== Segment start ==

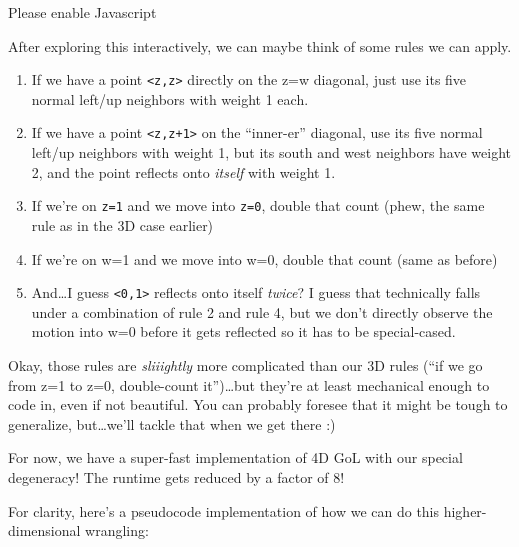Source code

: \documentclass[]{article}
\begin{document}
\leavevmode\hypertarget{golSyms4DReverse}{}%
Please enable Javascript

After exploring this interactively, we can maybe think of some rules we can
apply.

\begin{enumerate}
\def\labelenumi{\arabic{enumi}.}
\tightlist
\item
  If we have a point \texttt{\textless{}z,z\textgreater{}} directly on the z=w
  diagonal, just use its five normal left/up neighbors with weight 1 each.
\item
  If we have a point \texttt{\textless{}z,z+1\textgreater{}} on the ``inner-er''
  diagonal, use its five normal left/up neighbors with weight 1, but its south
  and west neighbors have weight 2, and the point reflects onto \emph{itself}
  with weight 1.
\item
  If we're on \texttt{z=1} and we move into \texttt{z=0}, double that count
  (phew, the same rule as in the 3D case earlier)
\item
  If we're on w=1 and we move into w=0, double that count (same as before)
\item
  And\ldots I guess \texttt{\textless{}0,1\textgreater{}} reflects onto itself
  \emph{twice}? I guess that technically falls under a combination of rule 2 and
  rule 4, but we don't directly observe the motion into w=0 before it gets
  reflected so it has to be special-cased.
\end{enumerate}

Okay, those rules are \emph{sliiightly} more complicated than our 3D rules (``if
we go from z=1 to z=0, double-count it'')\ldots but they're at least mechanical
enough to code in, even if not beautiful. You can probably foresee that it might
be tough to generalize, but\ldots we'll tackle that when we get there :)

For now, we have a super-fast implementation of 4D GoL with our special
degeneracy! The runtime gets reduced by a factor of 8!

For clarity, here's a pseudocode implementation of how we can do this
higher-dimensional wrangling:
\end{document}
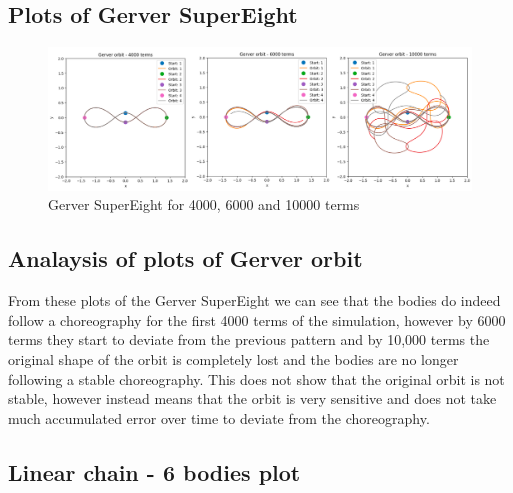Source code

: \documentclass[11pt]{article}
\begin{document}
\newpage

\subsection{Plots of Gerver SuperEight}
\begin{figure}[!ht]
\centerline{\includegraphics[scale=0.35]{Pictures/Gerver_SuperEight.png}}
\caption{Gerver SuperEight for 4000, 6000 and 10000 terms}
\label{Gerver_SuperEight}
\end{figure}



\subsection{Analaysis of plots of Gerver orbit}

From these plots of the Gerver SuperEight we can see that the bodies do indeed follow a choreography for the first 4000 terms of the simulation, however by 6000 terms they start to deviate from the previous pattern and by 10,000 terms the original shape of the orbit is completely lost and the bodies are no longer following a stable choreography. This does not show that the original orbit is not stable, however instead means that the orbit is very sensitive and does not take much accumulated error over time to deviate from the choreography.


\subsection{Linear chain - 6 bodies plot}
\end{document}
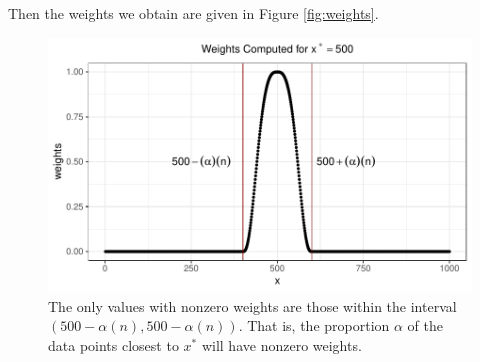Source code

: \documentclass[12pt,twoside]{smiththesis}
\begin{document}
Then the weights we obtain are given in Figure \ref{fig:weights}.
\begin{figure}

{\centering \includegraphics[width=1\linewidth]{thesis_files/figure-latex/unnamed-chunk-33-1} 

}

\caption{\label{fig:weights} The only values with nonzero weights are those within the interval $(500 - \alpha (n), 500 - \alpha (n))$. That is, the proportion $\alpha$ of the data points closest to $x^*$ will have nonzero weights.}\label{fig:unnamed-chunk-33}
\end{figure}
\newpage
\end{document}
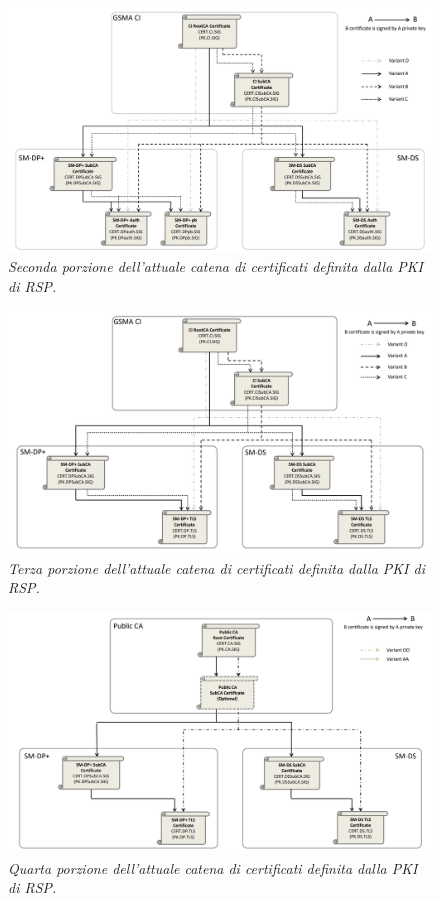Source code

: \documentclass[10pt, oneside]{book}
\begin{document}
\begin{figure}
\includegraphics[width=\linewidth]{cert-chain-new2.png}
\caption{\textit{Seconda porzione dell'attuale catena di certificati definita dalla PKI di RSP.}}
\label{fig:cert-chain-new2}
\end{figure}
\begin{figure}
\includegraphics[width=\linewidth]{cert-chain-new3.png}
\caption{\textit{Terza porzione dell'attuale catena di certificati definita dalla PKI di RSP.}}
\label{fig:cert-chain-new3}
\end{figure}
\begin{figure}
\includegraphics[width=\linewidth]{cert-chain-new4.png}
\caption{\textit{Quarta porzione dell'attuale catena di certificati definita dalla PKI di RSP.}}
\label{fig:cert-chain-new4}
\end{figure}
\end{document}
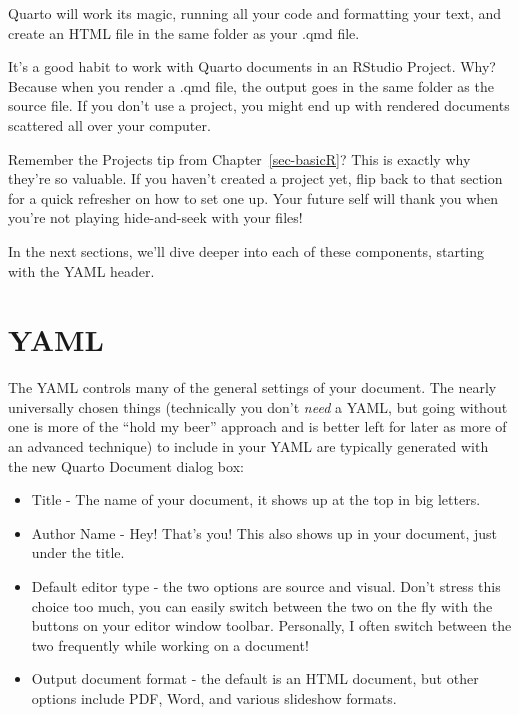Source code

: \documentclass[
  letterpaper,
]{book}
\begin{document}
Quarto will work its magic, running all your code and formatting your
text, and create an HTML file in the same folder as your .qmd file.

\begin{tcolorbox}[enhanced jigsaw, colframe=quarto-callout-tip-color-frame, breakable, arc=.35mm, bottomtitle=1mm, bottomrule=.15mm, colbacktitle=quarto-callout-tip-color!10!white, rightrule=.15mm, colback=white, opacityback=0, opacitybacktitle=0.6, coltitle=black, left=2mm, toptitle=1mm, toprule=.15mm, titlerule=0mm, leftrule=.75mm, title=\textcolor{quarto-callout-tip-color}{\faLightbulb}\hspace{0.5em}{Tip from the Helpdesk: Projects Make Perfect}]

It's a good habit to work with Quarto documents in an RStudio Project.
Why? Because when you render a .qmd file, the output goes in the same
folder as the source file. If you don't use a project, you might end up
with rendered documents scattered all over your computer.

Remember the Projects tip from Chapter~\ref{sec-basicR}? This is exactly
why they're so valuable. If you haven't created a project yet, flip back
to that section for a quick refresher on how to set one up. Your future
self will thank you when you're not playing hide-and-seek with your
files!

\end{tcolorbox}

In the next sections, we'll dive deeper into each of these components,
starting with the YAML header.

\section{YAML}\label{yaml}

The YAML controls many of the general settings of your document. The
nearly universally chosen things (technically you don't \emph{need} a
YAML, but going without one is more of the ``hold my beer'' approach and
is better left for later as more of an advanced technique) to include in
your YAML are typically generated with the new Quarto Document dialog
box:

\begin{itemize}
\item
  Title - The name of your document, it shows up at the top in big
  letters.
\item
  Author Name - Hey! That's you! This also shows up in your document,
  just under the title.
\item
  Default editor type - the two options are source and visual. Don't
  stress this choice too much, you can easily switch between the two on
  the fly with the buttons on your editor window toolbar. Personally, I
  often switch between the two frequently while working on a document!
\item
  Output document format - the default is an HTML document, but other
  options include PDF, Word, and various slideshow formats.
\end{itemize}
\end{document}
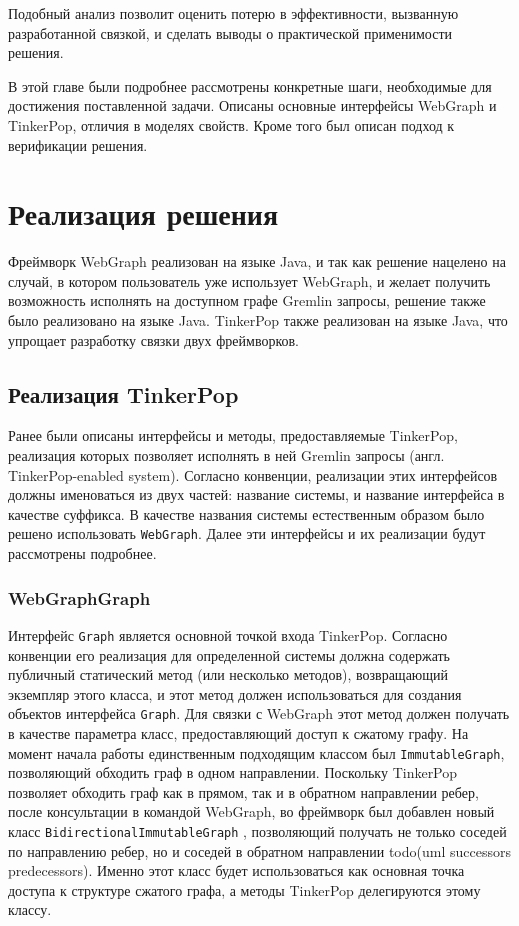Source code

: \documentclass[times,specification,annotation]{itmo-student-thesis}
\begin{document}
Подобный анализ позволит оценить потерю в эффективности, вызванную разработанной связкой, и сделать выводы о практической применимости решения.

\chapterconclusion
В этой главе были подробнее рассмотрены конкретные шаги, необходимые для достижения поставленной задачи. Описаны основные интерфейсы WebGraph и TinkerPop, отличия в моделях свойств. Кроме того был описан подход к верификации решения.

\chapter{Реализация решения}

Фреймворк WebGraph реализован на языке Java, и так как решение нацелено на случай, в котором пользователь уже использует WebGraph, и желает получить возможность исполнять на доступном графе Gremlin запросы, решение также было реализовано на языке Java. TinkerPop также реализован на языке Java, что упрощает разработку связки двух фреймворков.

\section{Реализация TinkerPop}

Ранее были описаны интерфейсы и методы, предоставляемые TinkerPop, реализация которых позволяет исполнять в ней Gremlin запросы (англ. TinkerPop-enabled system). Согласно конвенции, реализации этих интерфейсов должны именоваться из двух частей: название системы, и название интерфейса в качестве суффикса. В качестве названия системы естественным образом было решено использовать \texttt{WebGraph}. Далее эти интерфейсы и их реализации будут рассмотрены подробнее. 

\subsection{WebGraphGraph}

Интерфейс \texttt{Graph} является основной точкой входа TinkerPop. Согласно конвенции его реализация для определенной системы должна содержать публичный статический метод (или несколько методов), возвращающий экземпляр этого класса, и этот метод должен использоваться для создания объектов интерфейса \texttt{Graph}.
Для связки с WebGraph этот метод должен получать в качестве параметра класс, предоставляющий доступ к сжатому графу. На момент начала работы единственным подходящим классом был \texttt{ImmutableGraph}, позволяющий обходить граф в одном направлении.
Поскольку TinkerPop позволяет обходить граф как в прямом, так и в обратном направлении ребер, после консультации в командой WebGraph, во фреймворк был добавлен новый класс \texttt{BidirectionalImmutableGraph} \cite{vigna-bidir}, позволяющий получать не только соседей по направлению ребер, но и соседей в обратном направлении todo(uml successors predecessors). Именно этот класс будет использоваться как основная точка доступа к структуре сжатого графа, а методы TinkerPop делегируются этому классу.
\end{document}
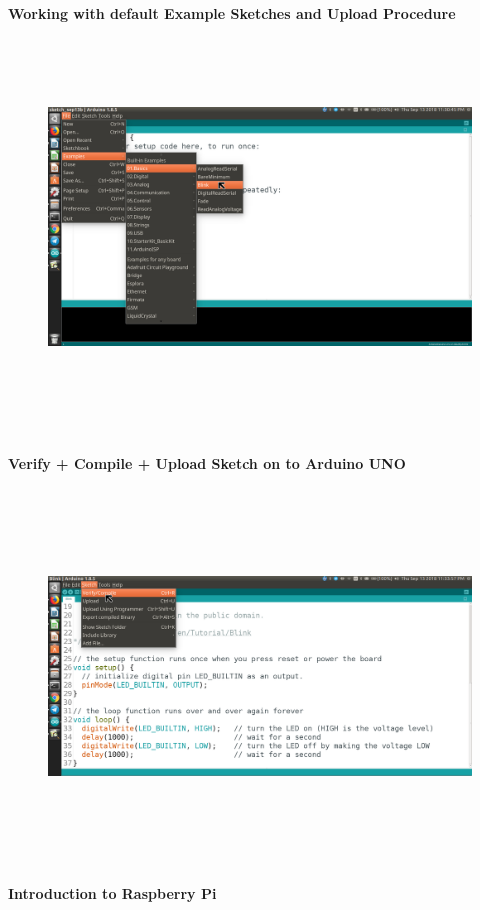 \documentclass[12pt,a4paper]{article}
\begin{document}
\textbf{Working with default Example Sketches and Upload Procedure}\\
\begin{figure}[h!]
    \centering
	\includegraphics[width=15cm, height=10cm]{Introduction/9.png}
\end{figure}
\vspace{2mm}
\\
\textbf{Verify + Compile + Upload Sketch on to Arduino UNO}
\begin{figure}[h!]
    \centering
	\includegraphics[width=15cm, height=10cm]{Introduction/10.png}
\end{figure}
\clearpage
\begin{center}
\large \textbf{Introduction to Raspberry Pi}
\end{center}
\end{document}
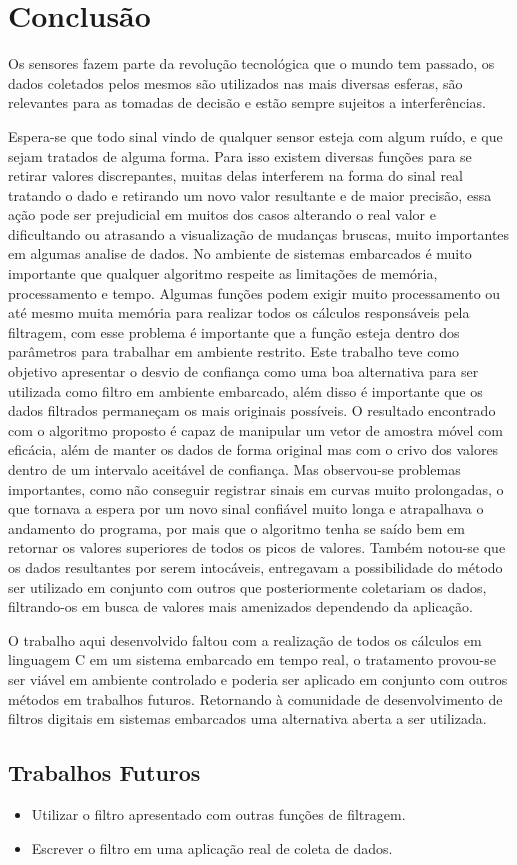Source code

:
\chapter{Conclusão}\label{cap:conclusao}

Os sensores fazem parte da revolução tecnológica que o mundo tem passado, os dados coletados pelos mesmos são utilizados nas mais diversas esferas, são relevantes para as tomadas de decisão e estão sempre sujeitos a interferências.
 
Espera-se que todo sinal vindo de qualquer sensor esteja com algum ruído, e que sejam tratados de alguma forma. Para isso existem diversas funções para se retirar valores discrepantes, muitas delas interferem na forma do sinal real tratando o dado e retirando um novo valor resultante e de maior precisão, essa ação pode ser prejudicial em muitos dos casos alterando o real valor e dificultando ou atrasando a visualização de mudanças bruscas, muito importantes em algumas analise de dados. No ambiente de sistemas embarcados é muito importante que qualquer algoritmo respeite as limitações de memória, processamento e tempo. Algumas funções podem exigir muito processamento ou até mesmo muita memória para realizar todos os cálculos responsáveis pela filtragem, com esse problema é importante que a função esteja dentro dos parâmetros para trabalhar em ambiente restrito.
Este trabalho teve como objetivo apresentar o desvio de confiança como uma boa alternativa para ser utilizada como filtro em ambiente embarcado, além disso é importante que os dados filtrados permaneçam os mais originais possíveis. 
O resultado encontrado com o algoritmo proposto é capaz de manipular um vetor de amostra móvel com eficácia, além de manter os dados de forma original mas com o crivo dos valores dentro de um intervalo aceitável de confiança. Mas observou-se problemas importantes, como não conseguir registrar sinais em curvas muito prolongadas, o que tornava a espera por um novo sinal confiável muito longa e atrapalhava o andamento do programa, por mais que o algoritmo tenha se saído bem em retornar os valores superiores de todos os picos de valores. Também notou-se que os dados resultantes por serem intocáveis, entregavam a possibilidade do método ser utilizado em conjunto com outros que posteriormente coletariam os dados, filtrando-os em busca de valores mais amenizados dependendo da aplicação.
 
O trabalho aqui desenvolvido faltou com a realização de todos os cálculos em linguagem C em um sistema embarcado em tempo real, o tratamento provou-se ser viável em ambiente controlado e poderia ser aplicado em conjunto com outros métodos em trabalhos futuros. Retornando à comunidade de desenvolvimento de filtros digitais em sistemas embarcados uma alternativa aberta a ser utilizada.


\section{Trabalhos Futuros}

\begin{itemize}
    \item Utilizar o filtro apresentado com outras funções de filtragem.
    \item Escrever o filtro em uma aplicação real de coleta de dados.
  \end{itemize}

== Segment end ==

_WORK ITEM_
Each line from the material above that mentions the word "качестве" needs to be copied.

_RESULT OF THE TASK_
Ранее были описаны интерфейсы и методы, предоставляемые TinkerPop, реализация которых позволяет исполнять в ней Gremlin запросы (англ. TinkerPop-enabled system). Согласно конвенции, реализации этих интерфейсов должны именоваться из двух частей: название системы, и название интерфейса в качестве суффикса. В качестве названия системы естественным образом было решено использовать \texttt{WebGraph}. Далее эти интерфейсы и их реализации будут рассмотрены подробнее. 
Для связки с WebGraph этот метод должен получать в качестве параметра класс, предоставляющий доступ к сжатому графу. На момент начала работы единственным подходящим классом был \texttt{ImmutableGraph}, позволяющий обходить граф в одном направлении.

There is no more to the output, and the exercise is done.